- [EXCERPTED RECORDS]:

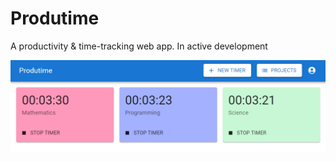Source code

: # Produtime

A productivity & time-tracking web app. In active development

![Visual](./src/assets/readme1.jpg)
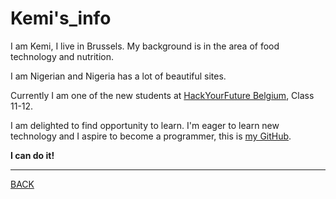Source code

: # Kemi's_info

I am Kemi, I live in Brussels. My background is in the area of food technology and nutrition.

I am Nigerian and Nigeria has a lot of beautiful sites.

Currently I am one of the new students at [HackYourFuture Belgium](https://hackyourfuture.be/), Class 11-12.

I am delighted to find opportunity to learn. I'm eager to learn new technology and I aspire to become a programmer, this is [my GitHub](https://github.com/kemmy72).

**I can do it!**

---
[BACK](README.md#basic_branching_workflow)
...
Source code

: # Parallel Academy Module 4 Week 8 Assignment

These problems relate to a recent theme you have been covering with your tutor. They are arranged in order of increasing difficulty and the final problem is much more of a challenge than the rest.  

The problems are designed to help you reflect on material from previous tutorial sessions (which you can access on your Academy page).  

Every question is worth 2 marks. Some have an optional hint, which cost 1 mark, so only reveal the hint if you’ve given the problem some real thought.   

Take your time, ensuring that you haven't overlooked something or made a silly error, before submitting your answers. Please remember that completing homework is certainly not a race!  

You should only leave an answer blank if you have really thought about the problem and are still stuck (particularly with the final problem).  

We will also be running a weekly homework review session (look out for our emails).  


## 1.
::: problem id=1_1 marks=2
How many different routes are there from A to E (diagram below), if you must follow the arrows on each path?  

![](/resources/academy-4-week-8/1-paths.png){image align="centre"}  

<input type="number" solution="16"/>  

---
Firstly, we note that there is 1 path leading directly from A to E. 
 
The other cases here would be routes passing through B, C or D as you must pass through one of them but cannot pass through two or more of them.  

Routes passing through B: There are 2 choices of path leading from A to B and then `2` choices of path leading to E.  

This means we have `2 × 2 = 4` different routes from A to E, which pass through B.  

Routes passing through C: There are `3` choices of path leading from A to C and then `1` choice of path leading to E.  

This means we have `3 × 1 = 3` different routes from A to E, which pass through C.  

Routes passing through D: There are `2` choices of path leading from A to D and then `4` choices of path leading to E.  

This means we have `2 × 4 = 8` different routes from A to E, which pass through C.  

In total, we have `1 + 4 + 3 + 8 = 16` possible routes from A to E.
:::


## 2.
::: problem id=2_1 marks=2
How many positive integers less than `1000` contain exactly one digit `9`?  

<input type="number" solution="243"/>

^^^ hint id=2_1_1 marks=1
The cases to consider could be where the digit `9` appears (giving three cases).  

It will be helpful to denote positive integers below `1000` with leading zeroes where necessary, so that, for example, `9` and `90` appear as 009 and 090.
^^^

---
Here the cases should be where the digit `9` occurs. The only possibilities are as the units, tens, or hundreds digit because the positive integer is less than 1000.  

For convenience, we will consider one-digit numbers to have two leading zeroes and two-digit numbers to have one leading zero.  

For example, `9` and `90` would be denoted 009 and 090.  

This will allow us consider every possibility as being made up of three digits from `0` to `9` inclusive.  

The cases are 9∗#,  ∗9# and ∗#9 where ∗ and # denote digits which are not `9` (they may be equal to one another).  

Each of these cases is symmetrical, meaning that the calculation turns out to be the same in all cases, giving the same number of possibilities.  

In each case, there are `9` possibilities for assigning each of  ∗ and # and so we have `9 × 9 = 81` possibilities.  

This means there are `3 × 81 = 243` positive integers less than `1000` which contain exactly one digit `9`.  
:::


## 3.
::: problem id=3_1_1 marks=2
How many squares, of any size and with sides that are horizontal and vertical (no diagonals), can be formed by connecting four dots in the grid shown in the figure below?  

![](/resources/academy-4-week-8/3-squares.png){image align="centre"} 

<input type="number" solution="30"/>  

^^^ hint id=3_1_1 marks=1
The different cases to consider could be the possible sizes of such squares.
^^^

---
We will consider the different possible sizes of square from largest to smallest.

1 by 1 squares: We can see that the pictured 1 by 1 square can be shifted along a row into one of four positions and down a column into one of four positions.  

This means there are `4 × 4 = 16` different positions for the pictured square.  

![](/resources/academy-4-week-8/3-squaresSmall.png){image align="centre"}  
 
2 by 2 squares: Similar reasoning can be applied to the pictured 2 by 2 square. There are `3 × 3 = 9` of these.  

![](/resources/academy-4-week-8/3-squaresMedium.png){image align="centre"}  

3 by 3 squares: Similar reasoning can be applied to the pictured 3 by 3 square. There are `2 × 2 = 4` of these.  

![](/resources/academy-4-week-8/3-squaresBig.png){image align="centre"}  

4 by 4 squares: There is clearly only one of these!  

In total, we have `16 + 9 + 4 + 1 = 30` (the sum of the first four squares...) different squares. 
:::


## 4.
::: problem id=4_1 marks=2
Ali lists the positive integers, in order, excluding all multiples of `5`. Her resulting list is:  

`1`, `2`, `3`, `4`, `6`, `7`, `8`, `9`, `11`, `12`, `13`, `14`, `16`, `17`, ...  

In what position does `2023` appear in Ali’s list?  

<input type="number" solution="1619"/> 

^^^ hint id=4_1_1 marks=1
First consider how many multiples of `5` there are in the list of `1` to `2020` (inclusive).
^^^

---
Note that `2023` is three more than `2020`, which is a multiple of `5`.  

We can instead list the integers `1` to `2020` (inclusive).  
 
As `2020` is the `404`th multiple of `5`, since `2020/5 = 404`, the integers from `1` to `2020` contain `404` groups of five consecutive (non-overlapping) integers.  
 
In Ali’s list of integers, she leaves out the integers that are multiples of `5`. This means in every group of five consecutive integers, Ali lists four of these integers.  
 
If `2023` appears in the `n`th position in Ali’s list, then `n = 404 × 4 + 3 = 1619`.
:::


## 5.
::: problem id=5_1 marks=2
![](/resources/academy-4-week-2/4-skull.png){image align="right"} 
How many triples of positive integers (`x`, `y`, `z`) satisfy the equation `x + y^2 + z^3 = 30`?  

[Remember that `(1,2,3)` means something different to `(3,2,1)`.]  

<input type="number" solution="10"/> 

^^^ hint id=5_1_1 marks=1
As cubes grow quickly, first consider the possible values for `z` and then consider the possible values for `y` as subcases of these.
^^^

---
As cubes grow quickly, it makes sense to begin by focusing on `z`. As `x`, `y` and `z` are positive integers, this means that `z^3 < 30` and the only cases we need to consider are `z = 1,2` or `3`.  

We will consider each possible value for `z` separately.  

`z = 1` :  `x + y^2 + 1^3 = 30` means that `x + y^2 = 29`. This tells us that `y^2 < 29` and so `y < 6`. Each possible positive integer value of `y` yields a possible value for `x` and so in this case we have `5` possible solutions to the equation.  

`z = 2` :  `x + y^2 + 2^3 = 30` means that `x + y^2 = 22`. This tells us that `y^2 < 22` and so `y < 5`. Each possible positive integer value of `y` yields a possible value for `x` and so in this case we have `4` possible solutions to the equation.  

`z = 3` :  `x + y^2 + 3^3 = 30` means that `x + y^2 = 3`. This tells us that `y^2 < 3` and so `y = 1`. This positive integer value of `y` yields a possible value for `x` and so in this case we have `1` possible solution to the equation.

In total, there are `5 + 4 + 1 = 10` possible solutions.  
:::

- [TASK TO COMPLETE]:
Only lines that contain the string "many" count; pick each one out of the records and copy it.

- [ANSWER FOR THIS EXERCISE]:
How many different routes are there from A to E (diagram below), if you must follow the arrows on each path?  
How many positive integers less than `1000` contain exactly one digit `9`?  
How many squares, of any size and with sides that are horizontal and vertical (no diagonals), can be formed by connecting four dots in the grid shown in the figure below?  
First consider how many multiples of `5` there are in the list of `1` to `2020` (inclusive).
How many triples of positive integers (`x`, `y`, `z`) satisfy the equation `x + y^2 + z^3 = 30`?  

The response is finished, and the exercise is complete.